4. VPC Endpoint for Secrets Manager​
- An Interface VPC Endpoint creates an Elastic Network Interface (ENI) in a private subnet of the VPC.
- This ENI acts as a private entry point to the Secrets Manager service API.
- All traffic from the Lambda functions to Secrets Manager is routed through this endpoint, ensuring it never leaves the AWS network.
- This is a critical security control that prevents data exfiltration and reduces the attack surface.
Security Controls (Defense in Depth)​
| Layer | Controls |
|---|---|
| Identity | IAM roles with least-privilege policies for both Application and Rotation Lambdas. The application only has GetSecretValue, while the rotator has permissions to modify the secret and the database user's password. |
| Network | The RDS instance is in a private subnet with no direct internet access. Security Groups restrict database traffic (e.g., port 5432) to only come from the application's Lambda function. |
| Data | Secrets are encrypted at rest in Secrets Manager using KMS. In-transit encryption is enforced via TLS for all connections (Lambda to Secrets Manager, Lambda to RDS). |
| Application | No hardcoded credentials in the application code or environment variables. Secrets are retrieved dynamically at invocation time. |
| Auditing | AWS CloudTrail is enabled to log every API call to Secrets Manager (GetSecretValue, PutSecretValue, etc.), providing a complete audit trail of who accessed which secret and when. |
Typical Data Flow Walk-through​
- The Application Lambda function is invoked (e.g., by an API Gateway request or an S3 event).
- The function's code makes a
get_secret_valueSDK call to the AWS Secrets Manager service. - Because the function is in a VPC, the request is routed through the VPC Endpoint directly to Secrets Manager within the AWS network.
- Secrets Manager authenticates the request using the Lambda's IAM execution role and returns the current database credentials (username/password).
- The application code uses the retrieved credentials to connect to the Amazon RDS instance in the private subnet.
- The application performs its database operations (e.g.,
SELECT,INSERT). - Separately, on a schedule, Secrets Manager invokes the Rotation Lambda.
- The Rotation Lambda communicates with both Secrets Manager (to update the stored secret) and Amazon RDS (to change the user's password on the database itself), completing the rotation cycle seamlessly.
Reference Bill of Materials (Pay-as-you-go)​
| Service & Config | Unit | On-Demand Price | Free-Tier |
|---|---|---|---|
| AWS Secrets Manager | secret per month | $0.40 | — |
| AWS Secrets Manager API Calls | 10,000 calls | $0.05 | — |
| VPC Endpoint (per AZ) | hour | $0.01 | — |
| AWS Lambda (128 MB, 500 ms avg) | invoke | $0.0000001042 | 1 M invocations |
| Amazon RDS (db.t3.micro) | hour | $0.017 | 750 h/mo for 12 months |
| Total for 100k invocations/mo | month | ≈ $10 |
Operational Tips​
- Use Multi-AZ for RDS: For production workloads, deploy RDS in a Multi-AZ configuration for high availability.
- Set CloudWatch Alarms: Create alarms for rotation failures.
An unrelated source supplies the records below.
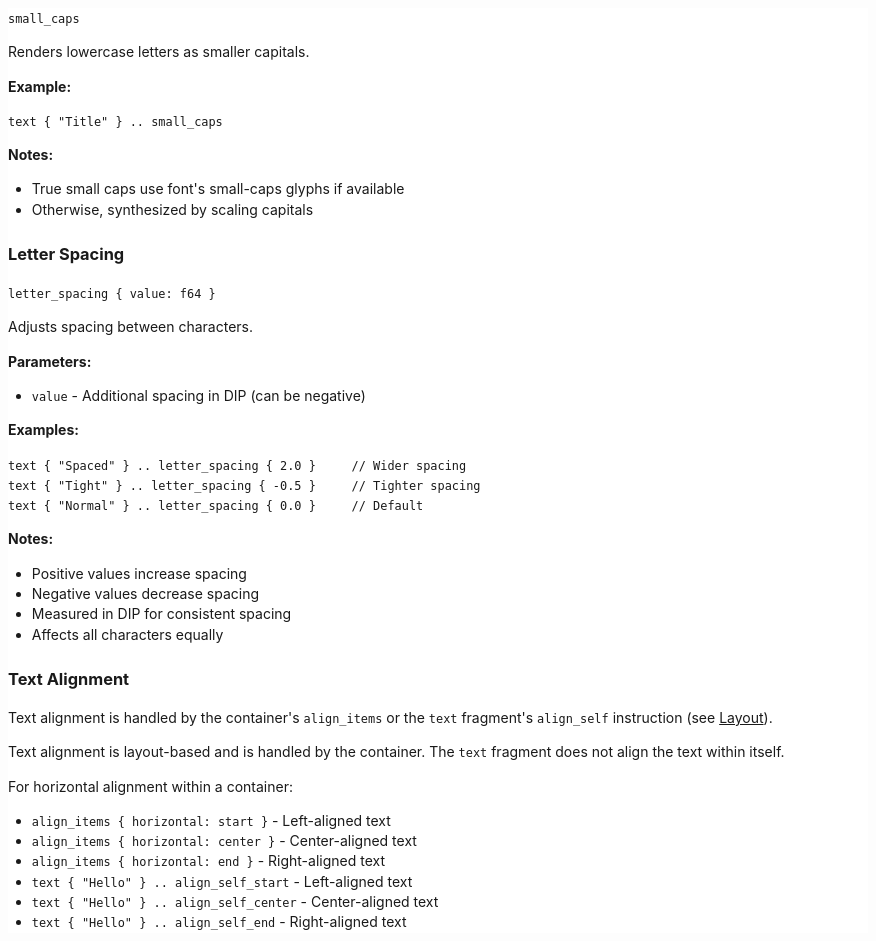 `small_caps`

Renders lowercase letters as smaller capitals.

**Example:**

```frel
text { "Title" } .. small_caps
```

**Notes:**
- True small caps use font's small-caps glyphs if available
- Otherwise, synthesized by scaling capitals

### Letter Spacing

`letter_spacing { value: f64 }`

Adjusts spacing between characters.

**Parameters:**

- `value` - Additional spacing in DIP (can be negative)

**Examples:**

```frel
text { "Spaced" } .. letter_spacing { 2.0 }     // Wider spacing
text { "Tight" } .. letter_spacing { -0.5 }     // Tighter spacing
text { "Normal" } .. letter_spacing { 0.0 }     // Default
```

**Notes:**
- Positive values increase spacing
- Negative values decrease spacing
- Measured in DIP for consistent spacing
- Affects all characters equally

### Text Alignment

Text alignment is handled by the container's `align_items` or the `text` fragment's 
`align_self` instruction (see [Layout](#layout)).

Text alignment is layout-based and is handled by the container. The `text` fragment 
does not align the text within itself.

For horizontal alignment within a container:

- `align_items { horizontal: start }` - Left-aligned text
- `align_items { horizontal: center }` - Center-aligned text
- `align_items { horizontal: end }` - Right-aligned text
- `text { "Hello" } .. align_self_start` - Left-aligned text
- `text { "Hello" } .. align_self_center` - Center-aligned text
- `text { "Hello" } .. align_self_end` - Right-aligned text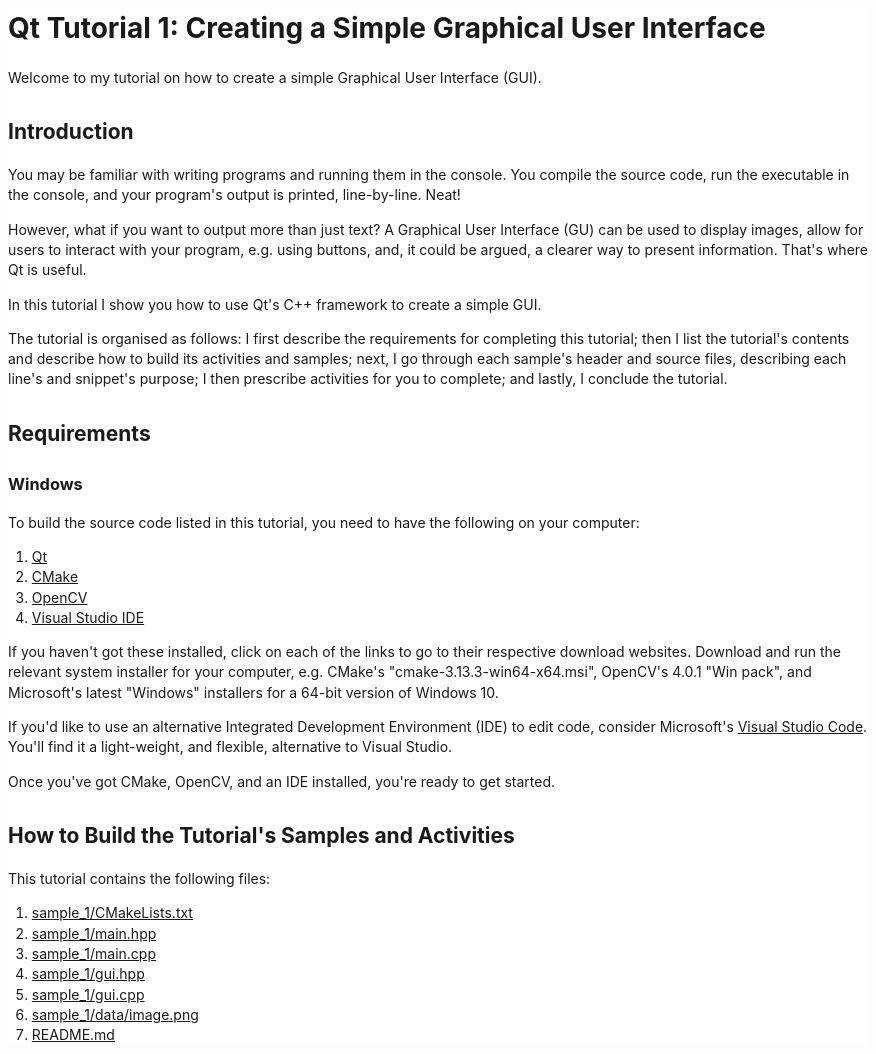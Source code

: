 # Qt Tutorial 1: Creating a Simple Graphical User Interface

Welcome to my tutorial on how to create a simple Graphical User Interface (GUI).

## Introduction

You may be familiar with writing programs and running them in the console. You compile the source code, run the executable in the console, and your program's output is printed, line-by-line. Neat!

However, what if you want to output more than just text? A Graphical User Interface (GU) can be used to display images, allow for users to interact with your program, e.g. using buttons, and, it could be argued, a clearer way to present information. That's where Qt is useful.

In this tutorial I show you how to use Qt's C++ framework to create a simple GUI.

The tutorial is organised as follows: I first describe the requirements for completing this tutorial; then I list the tutorial's contents and describe how to build its activities and samples; next, I go through each sample's header and source files, describing each line's and snippet's purpose; I then prescribe activities for you to complete; and lastly, I conclude the tutorial.

## Requirements

### Windows

To build the source code listed in this tutorial, you need to have the following on your computer:

1. [Qt](https://www.qt.io/download)
1. [CMake](https://cmake.org/download/)
1. [OpenCV](https://opencv.org/releases.html)
1. [Visual Studio IDE](https://visualstudio.microsoft.com/vs/)

If you haven't got these installed, click on each of the links to go to their respective download websites. Download and run the relevant system installer for your computer, e.g. CMake's "cmake-3.13.3-win64-x64.msi", OpenCV's 4.0.1 "Win pack", and Microsoft's latest "Windows" installers for a 64-bit version of Windows 10. 

If you'd like to use an alternative Integrated Development Environment (IDE) to edit code, consider Microsoft's [Visual Studio Code](https://code.visualstudio.com/download). You'll find it a light-weight, and flexible, alternative to Visual Studio.

Once you've got CMake, OpenCV, and an IDE installed, you're ready to get started.

## How to Build the Tutorial's Samples and Activities

This tutorial contains the following files:

1. [sample_1/CMakeLists.txt](./sample_1/CMakeLists.txt)
1. [sample_1/main.hpp](./sample_1/main.hpp)
1. [sample_1/main.cpp](./sample_1/main.cpp)
1. [sample_1/gui.hpp](./smaple_1/gui.hpp)
1. [sample_1/gui.cpp](./smaple_1/gui.cpp)
1. [sample_1/data/image.png](./sample_1/data/image.png)
1. [README.md](./README.md)

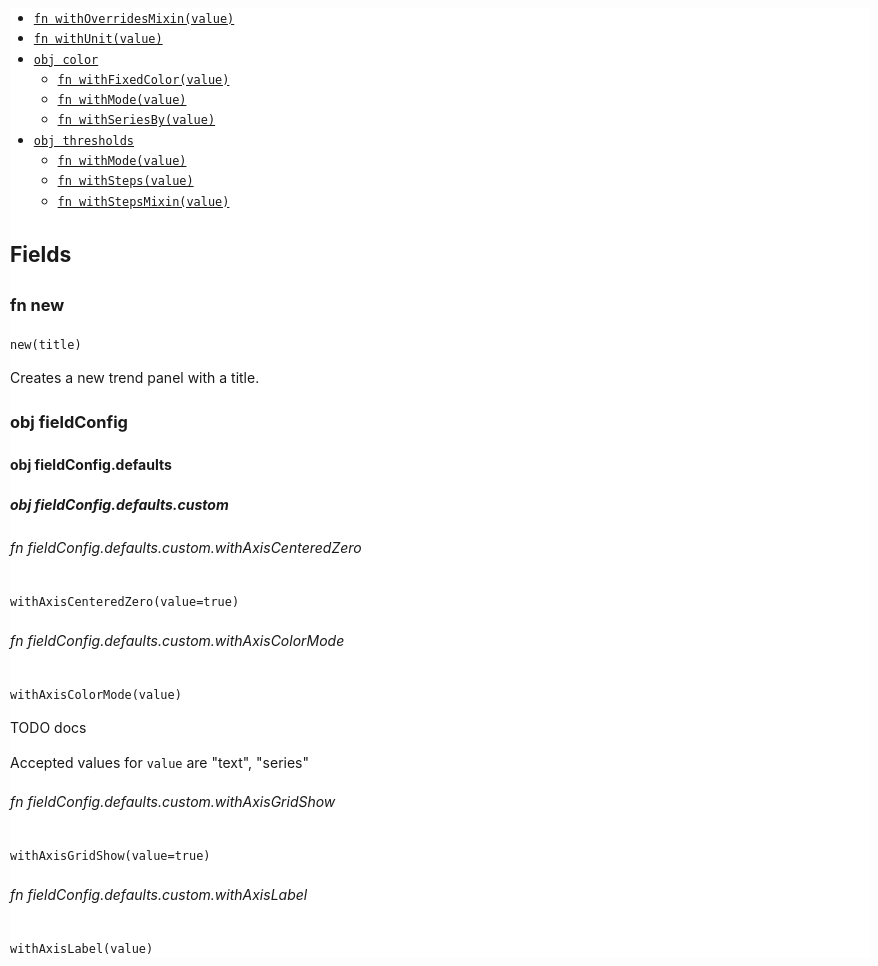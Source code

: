   * [`fn withOverridesMixin(value)`](#fn-standardoptionswithoverridesmixin)
  * [`fn withUnit(value)`](#fn-standardoptionswithunit)
  * [`obj color`](#obj-standardoptionscolor)
    * [`fn withFixedColor(value)`](#fn-standardoptionscolorwithfixedcolor)
    * [`fn withMode(value)`](#fn-standardoptionscolorwithmode)
    * [`fn withSeriesBy(value)`](#fn-standardoptionscolorwithseriesby)
  * [`obj thresholds`](#obj-standardoptionsthresholds)
    * [`fn withMode(value)`](#fn-standardoptionsthresholdswithmode)
    * [`fn withSteps(value)`](#fn-standardoptionsthresholdswithsteps)
    * [`fn withStepsMixin(value)`](#fn-standardoptionsthresholdswithstepsmixin)

## Fields

### fn new

```jsonnet
new(title)
```

Creates a new trend panel with a title.

### obj fieldConfig


#### obj fieldConfig.defaults


##### obj fieldConfig.defaults.custom


###### fn fieldConfig.defaults.custom.withAxisCenteredZero

```jsonnet
withAxisCenteredZero(value=true)
```



###### fn fieldConfig.defaults.custom.withAxisColorMode

```jsonnet
withAxisColorMode(value)
```

TODO docs

Accepted values for `value` are "text", "series"

###### fn fieldConfig.defaults.custom.withAxisGridShow

```jsonnet
withAxisGridShow(value=true)
```



###### fn fieldConfig.defaults.custom.withAxisLabel

```jsonnet
withAxisLabel(value)
```
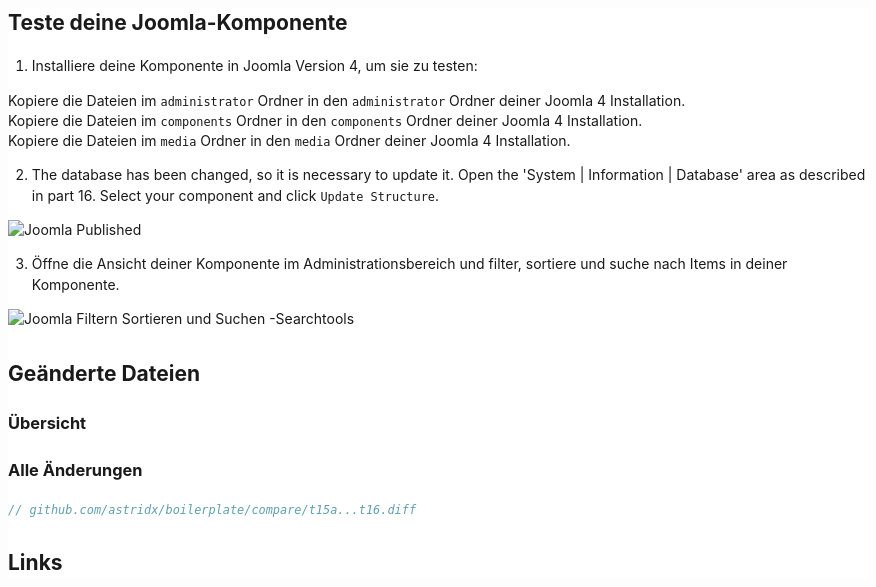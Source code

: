 ## Teste deine Joomla-Komponente

1. Installiere deine Komponente in Joomla Version 4, um sie zu testen:

Kopiere die Dateien im `administrator` Ordner in den `administrator` Ordner deiner Joomla 4 Installation.  
Kopiere die Dateien im `components` Ordner in den `components` Ordner deiner Joomla 4 Installation.  
Kopiere die Dateien im `media` Ordner in den `media` Ordner deiner Joomla 4 Installation.

2. The database has been changed, so it is necessary to update it. Open the 'System | Information | Database' area as described in part 16. Select your component and click `Update Structure`.

![Joomla Published](/images/j4x16x1.png)

3. Öffne die Ansicht deiner Komponente im Administrationsbereich und filter, sortiere und suche nach Items in deiner Komponente.

![Joomla Filtern Sortieren und Suchen -Searchtools](/images/j4x20x1.png)

## Geänderte Dateien

### Übersicht

### Alle Änderungen

```php {diff}
// github.com/astridx/boilerplate/compare/t15a...t16.diff

```

## Links
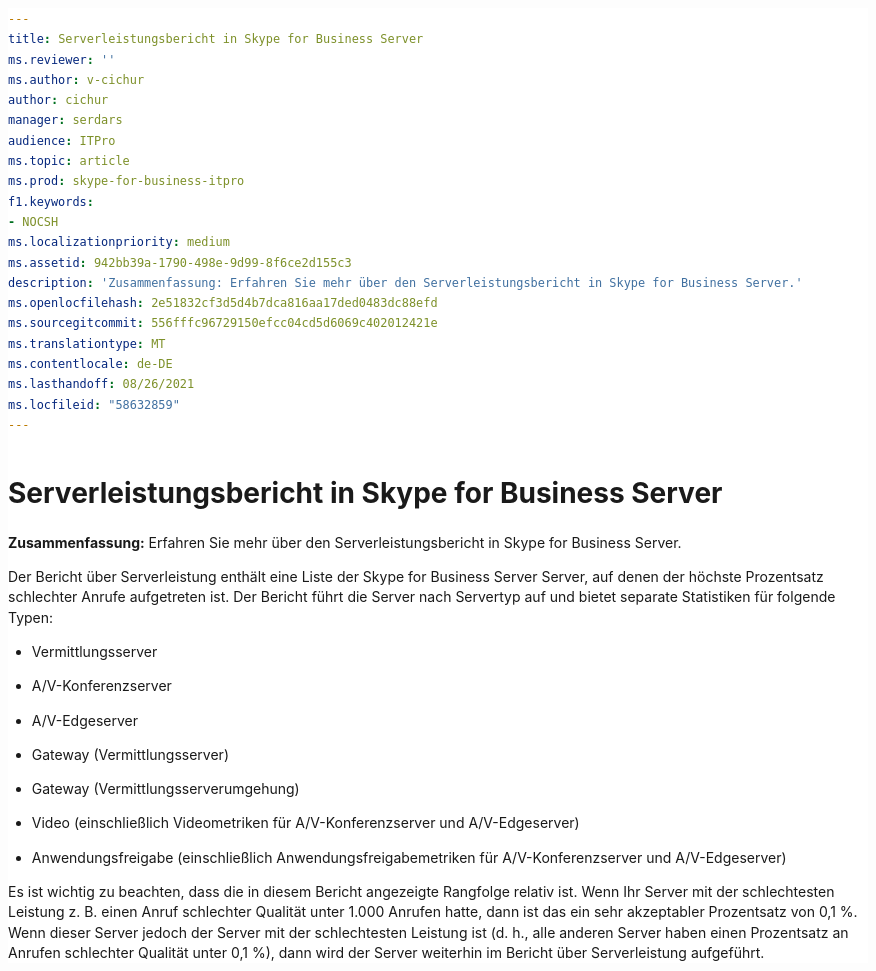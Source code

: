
 ```yaml
---
title: Serverleistungsbericht in Skype for Business Server
ms.reviewer: ''
ms.author: v-cichur
author: cichur
manager: serdars
audience: ITPro
ms.topic: article
ms.prod: skype-for-business-itpro
f1.keywords:
- NOCSH
ms.localizationpriority: medium
ms.assetid: 942bb39a-1790-498e-9d99-8f6ce2d155c3
description: 'Zusammenfassung: Erfahren Sie mehr über den Serverleistungsbericht in Skype for Business Server.'
ms.openlocfilehash: 2e51832cf3d5d4b7dca816aa17ded0483dc88efd
ms.sourcegitcommit: 556fffc96729150efcc04cd5d6069c402012421e
ms.translationtype: MT
ms.contentlocale: de-DE
ms.lasthandoff: 08/26/2021
ms.locfileid: "58632859"
---
```

# <a name="server-performance-report-in-skype-for-business-server"></a>Serverleistungsbericht in Skype for Business Server
 
**Zusammenfassung:** Erfahren Sie mehr über den Serverleistungsbericht in Skype for Business Server.
  
Der Bericht über Serverleistung enthält eine Liste der Skype for Business Server Server, auf denen der höchste Prozentsatz schlechter Anrufe aufgetreten ist. Der Bericht führt die Server nach Servertyp auf und bietet separate Statistiken für folgende Typen:
  
- Vermittlungsserver
    
- A/V-Konferenzserver
    
- A/V-Edgeserver
    
- Gateway (Vermittlungsserver)
    
- Gateway (Vermittlungsserverumgehung)
    
- Video (einschließlich Videometriken für A/V-Konferenzserver und A/V-Edgeserver)
    
- Anwendungsfreigabe (einschließlich Anwendungsfreigabemetriken für A/V-Konferenzserver und A/V-Edgeserver)
    
Es ist wichtig zu beachten, dass die in diesem Bericht angezeigte Rangfolge relativ ist. Wenn Ihr Server mit der schlechtesten Leistung z. B. einen Anruf schlechter Qualität unter 1.000 Anrufen hatte, dann ist das ein sehr akzeptabler Prozentsatz von 0,1 %. Wenn dieser Server jedoch der Server mit der schlechtesten Leistung ist (d. h., alle anderen Server haben einen Prozentsatz an Anrufen schlechter Qualität unter 0,1 %), dann wird der Server weiterhin im Bericht über Serverleistung aufgeführt.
Secrets Manager will emit a
RotationFailedevent to CloudWatch Events, which can trigger an SNS notification to your operations team. - Fine-tune IAM Policies: Restrict
GetSecretValueto the specific ARN of the secret needed by the application. Avoid using wildcards (*). - Leverage Connection Pooling: For high-throughput Lambda applications, use a connection pool (like RDS Proxy or a library) to avoid exhausting database connection limits.
- Tagging: Apply consistent tags (
Environment,Application,Owner) to all resources (Lambda, RDS, Secret) for better cost allocation and resource management.